→ **EXERCISE PROMPT**: Write the records out once more, exactly as they are given.

→ **Items listed in a dataset**:

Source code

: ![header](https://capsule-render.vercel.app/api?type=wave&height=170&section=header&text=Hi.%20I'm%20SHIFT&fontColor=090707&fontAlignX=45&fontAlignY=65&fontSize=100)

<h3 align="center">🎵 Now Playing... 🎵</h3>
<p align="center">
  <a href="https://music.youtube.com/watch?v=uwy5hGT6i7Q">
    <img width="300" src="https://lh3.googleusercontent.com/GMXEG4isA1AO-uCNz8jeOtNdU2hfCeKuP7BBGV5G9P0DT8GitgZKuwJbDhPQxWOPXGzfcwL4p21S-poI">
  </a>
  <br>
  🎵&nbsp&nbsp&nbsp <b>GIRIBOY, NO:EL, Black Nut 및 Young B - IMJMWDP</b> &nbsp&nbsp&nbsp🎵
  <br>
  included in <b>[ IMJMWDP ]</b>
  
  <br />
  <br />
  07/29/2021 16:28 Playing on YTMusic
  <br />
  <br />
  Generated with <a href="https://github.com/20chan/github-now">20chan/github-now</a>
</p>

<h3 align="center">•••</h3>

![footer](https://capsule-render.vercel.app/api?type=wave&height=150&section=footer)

→ **ANSWER TO THIS EXERCISE**:
Source code

: ![header](https://capsule-render.vercel.app/api?type=wave&height=170&section=header&text=Hi.%20I'm%20SHIFT&fontColor=090707&fontAlignX=45&fontAlignY=65&fontSize=100)

<h3 align="center">🎵 Now Playing... 🎵</h3>
<p align="center">
  <a href="https://music.youtube.com/watch?v=uwy5hGT6i7Q">
    <img width="300" src="https://lh3.googleusercontent.com/GMXEG4isA1AO-uCNz8jeOtNdU2hfCeKuP7BBGV5G9P0DT8GitgZKuwJbDhPQxWOPXGzfcwL4p21S-poI">
  </a>
  <br>
  🎵&nbsp&nbsp&nbsp <b>GIRIBOY, NO:EL, Black Nut 및 Young B - IMJMWDP</b> &nbsp&nbsp&nbsp🎵
  <br>
  included in <b>[ IMJMWDP ]</b>
  
  <br />
  <br />
  07/29/2021 16:28 Playing on YTMusic
  <br />
  <br />
  Generated with <a href="https://github.com/20chan/github-now">20chan/github-now</a>
</p>

<h3 align="center">•••</h3>

![footer](https://capsule-render.vercel.app/api?type=wave&height=150&section=footer)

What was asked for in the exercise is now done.